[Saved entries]
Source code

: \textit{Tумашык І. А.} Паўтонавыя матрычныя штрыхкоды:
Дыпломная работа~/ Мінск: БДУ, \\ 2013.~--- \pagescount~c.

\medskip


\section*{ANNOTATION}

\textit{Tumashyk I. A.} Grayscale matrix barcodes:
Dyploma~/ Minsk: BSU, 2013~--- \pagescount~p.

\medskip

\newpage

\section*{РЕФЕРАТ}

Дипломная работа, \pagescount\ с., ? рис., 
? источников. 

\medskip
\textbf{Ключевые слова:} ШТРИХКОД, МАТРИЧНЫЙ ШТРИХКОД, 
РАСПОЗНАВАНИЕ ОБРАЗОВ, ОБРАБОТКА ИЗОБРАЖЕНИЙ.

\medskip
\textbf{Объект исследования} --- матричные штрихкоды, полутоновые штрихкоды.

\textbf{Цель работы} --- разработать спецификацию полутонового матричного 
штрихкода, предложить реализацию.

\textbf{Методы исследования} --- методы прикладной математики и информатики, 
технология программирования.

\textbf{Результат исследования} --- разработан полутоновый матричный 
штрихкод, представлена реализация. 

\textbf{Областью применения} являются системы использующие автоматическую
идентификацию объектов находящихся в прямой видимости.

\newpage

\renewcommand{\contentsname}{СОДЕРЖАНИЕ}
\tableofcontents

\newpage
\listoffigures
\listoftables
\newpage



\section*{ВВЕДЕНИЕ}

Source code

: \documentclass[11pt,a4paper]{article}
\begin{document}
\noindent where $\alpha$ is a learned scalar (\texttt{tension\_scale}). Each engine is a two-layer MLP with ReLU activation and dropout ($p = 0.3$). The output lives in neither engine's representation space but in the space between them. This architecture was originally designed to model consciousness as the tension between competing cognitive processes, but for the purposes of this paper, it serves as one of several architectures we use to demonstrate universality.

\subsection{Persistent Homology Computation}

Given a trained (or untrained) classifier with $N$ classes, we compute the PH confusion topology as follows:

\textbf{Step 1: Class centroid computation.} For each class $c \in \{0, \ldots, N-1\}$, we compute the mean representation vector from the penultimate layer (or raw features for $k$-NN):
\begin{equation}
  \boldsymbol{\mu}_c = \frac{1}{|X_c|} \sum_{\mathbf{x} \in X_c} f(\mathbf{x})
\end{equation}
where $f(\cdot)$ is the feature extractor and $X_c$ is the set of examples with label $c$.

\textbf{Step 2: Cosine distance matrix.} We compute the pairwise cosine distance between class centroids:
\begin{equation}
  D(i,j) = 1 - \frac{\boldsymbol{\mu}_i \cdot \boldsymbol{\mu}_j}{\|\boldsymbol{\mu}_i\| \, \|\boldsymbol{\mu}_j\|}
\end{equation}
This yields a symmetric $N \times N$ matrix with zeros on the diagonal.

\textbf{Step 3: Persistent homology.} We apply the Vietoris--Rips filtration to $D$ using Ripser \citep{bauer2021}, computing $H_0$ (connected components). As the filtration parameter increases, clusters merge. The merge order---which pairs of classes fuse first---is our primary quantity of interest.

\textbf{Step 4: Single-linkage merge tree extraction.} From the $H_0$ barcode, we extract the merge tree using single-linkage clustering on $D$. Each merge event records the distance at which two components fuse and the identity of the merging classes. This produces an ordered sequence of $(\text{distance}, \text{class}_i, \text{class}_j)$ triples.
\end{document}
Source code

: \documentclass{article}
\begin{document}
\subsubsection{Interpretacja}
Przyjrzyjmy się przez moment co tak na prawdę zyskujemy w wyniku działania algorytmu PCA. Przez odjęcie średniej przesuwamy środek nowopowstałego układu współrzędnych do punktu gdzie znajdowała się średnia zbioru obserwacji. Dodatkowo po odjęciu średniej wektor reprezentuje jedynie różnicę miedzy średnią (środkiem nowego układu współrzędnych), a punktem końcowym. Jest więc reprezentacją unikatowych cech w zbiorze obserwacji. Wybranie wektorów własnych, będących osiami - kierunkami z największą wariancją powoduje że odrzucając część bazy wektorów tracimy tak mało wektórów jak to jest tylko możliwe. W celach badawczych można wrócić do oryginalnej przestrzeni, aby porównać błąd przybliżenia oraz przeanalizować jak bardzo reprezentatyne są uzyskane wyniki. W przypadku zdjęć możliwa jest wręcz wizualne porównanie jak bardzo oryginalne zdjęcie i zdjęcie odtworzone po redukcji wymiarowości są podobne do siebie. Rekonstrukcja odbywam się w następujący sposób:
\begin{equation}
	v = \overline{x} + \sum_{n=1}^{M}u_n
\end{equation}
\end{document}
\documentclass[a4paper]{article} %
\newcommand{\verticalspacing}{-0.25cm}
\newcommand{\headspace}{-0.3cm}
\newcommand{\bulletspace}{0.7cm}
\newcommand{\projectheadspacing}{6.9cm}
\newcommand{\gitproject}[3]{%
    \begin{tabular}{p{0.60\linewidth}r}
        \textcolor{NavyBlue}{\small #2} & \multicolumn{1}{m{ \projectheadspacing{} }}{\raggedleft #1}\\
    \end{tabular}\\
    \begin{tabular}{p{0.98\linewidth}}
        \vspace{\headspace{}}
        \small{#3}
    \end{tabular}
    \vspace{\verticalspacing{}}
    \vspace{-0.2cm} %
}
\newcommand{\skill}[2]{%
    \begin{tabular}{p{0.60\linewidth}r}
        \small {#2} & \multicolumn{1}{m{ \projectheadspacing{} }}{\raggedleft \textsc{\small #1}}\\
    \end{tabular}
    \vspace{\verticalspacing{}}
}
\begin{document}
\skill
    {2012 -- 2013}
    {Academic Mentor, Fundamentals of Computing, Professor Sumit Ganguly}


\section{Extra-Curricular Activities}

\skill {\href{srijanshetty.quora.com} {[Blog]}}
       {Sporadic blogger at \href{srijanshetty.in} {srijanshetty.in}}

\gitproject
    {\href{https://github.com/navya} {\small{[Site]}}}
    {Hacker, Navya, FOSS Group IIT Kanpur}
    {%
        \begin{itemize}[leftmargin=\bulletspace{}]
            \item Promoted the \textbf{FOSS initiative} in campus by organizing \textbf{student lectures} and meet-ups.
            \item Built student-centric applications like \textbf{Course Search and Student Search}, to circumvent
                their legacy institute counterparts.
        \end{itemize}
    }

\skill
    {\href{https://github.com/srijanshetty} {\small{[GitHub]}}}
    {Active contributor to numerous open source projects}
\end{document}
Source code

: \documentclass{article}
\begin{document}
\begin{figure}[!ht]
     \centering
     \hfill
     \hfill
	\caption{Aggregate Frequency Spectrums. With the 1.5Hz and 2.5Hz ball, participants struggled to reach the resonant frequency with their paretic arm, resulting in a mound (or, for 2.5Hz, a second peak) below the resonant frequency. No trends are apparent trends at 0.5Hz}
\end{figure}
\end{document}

== Instructions to follow ==
The data should be written out again in full, exactly as it stands.

== The answer ==
Source code

: \textit{Tумашык І. А.} Паўтонавыя матрычныя штрыхкоды:
Дыпломная работа~/ Мінск: БДУ, \\ 2013.~--- \pagescount~c.

\medskip


\section*{ANNOTATION}

\textit{Tumashyk I. A.} Grayscale matrix barcodes:
Dyploma~/ Minsk: BSU, 2013~--- \pagescount~p.

\medskip

\newpage

\section*{РЕФЕРАТ}

Дипломная работа, \pagescount\ с., ? рис., 
? источников. 

\medskip
\textbf{Ключевые слова:} ШТРИХКОД, МАТРИЧНЫЙ ШТРИХКОД, 
РАСПОЗНАВАНИЕ ОБРАЗОВ, ОБРАБОТКА ИЗОБРАЖЕНИЙ.

\medskip
\textbf{Объект исследования} --- матричные штрихкоды, полутоновые штрихкоды.

\textbf{Цель работы} --- разработать спецификацию полутонового матричного 
штрихкода, предложить реализацию.

\textbf{Методы исследования} --- методы прикладной математики и информатики, 
технология программирования.

\textbf{Результат исследования} --- разработан полутоновый матричный 
штрихкод, представлена реализация. 

\textbf{Областью применения} являются системы использующие автоматическую
идентификацию объектов находящихся в прямой видимости.

\newpage

\renewcommand{\contentsname}{СОДЕРЖАНИЕ}
\tableofcontents

\newpage
\listoffigures
\listoftables
\newpage



\section*{ВВЕДЕНИЕ}

Source code

: \documentclass[11pt,a4paper]{article}
\begin{document}
\noindent where $\alpha$ is a learned scalar (\texttt{tension\_scale}). Each engine is a two-layer MLP with ReLU activation and dropout ($p = 0.3$). The output lives in neither engine's representation space but in the space between them. This architecture was originally designed to model consciousness as the tension between competing cognitive processes, but for the purposes of this paper, it serves as one of several architectures we use to demonstrate universality.

\subsection{Persistent Homology Computation}

Given a trained (or untrained) classifier with $N$ classes, we compute the PH confusion topology as follows:

\textbf{Step 1: Class centroid computation.} For each class $c \in \{0, \ldots, N-1\}$, we compute the mean representation vector from the penultimate layer (or raw features for $k$-NN):
\begin{equation}
  \boldsymbol{\mu}_c = \frac{1}{|X_c|} \sum_{\mathbf{x} \in X_c} f(\mathbf{x})
\end{equation}
where $f(\cdot)$ is the feature extractor and $X_c$ is the set of examples with label $c$.

\textbf{Step 2: Cosine distance matrix.} We compute the pairwise cosine distance between class centroids:
\begin{equation}
  D(i,j) = 1 - \frac{\boldsymbol{\mu}_i \cdot \boldsymbol{\mu}_j}{\|\boldsymbol{\mu}_i\| \, \|\boldsymbol{\mu}_j\|}
\end{equation}
This yields a symmetric $N \times N$ matrix with zeros on the diagonal.

\textbf{Step 3: Persistent homology.} We apply the Vietoris--Rips filtration to $D$ using Ripser \citep{bauer2021}, computing $H_0$ (connected components). As the filtration parameter increases, clusters merge. The merge order---which pairs of classes fuse first---is our primary quantity of interest.

\textbf{Step 4: Single-linkage merge tree extraction.} From the $H_0$ barcode, we extract the merge tree using single-linkage clustering on $D$. Each merge event records the distance at which two components fuse and the identity of the merging classes. This produces an ordered sequence of $(\text{distance}, \text{class}_i, \text{class}_j)$ triples.
\end{document}
Source code

: \documentclass{article}
\begin{document}
\subsubsection{Interpretacja}
Przyjrzyjmy się przez moment co tak na prawdę zyskujemy w wyniku działania algorytmu PCA. Przez odjęcie średniej przesuwamy środek nowopowstałego układu współrzędnych do punktu gdzie znajdowała się średnia zbioru obserwacji. Dodatkowo po odjęciu średniej wektor reprezentuje jedynie różnicę miedzy średnią (środkiem nowego układu współrzędnych), a punktem końcowym. Jest więc reprezentacją unikatowych cech w zbiorze obserwacji. Wybranie wektorów własnych, będących osiami - kierunkami z największą wariancją powoduje że odrzucając część bazy wektorów tracimy tak mało wektórów jak to jest tylko możliwe. W celach badawczych można wrócić do oryginalnej przestrzeni, aby porównać błąd przybliżenia oraz przeanalizować jak bardzo reprezentatyne są uzyskane wyniki. W przypadku zdjęć możliwa jest wręcz wizualne porównanie jak bardzo oryginalne zdjęcie i zdjęcie odtworzone po redukcji wymiarowości są podobne do siebie. Rekonstrukcja odbywam się w następujący sposób:
\begin{equation}
	v = \overline{x} + \sum_{n=1}^{M}u_n
\end{equation}
\end{document}
\documentclass[a4paper]{article} %
\newcommand{\verticalspacing}{-0.25cm}
\newcommand{\headspace}{-0.3cm}
\newcommand{\bulletspace}{0.7cm}
\newcommand{\projectheadspacing}{6.9cm}
\newcommand{\gitproject}[3]{%
    \begin{tabular}{p{0.60\linewidth}r}
        \textcolor{NavyBlue}{\small #2} & \multicolumn{1}{m{ \projectheadspacing{} }}{\raggedleft #1}\\
    \end{tabular}\\
    \begin{tabular}{p{0.98\linewidth}}
        \vspace{\headspace{}}
        \small{#3}
    \end{tabular}
    \vspace{\verticalspacing{}}
    \vspace{-0.2cm} %
}
\newcommand{\skill}[2]{%
    \begin{tabular}{p{0.60\linewidth}r}
        \small {#2} & \multicolumn{1}{m{ \projectheadspacing{} }}{\raggedleft \textsc{\small #1}}\\
    \end{tabular}
    \vspace{\verticalspacing{}}
}
\begin{document}
\skill
    {2012 -- 2013}
    {Academic Mentor, Fundamentals of Computing, Professor Sumit Ganguly}


\section{Extra-Curricular Activities}

\skill {\href{srijanshetty.quora.com} {[Blog]}}
       {Sporadic blogger at \href{srijanshetty.in} {srijanshetty.in}}

\gitproject
    {\href{https://github.com/navya} {\small{[Site]}}}
    {Hacker, Navya, FOSS Group IIT Kanpur}
    {%
        \begin{itemize}[leftmargin=\bulletspace{}]
            \item Promoted the \textbf{FOSS initiative} in campus by organizing \textbf{student lectures} and meet-ups.
            \item Built student-centric applications like \textbf{Course Search and Student Search}, to circumvent
                their legacy institute counterparts.
        \end{itemize}
    }

\skill
    {\href{https://github.com/srijanshetty} {\small{[GitHub]}}}
    {Active contributor to numerous open source projects}
\end{document}
Source code

: \documentclass{article}
\begin{document}
\begin{figure}[!ht]
     \centering
     \hfill
     \hfill
	\caption{Aggregate Frequency Spectrums. With the 1.5Hz and 2.5Hz ball, participants struggled to reach the resonant frequency with their paretic arm, resulting in a mound (or, for 2.5Hz, a second peak) below the resonant frequency. No trends are apparent trends at 0.5Hz}
\end{figure}
\end{document}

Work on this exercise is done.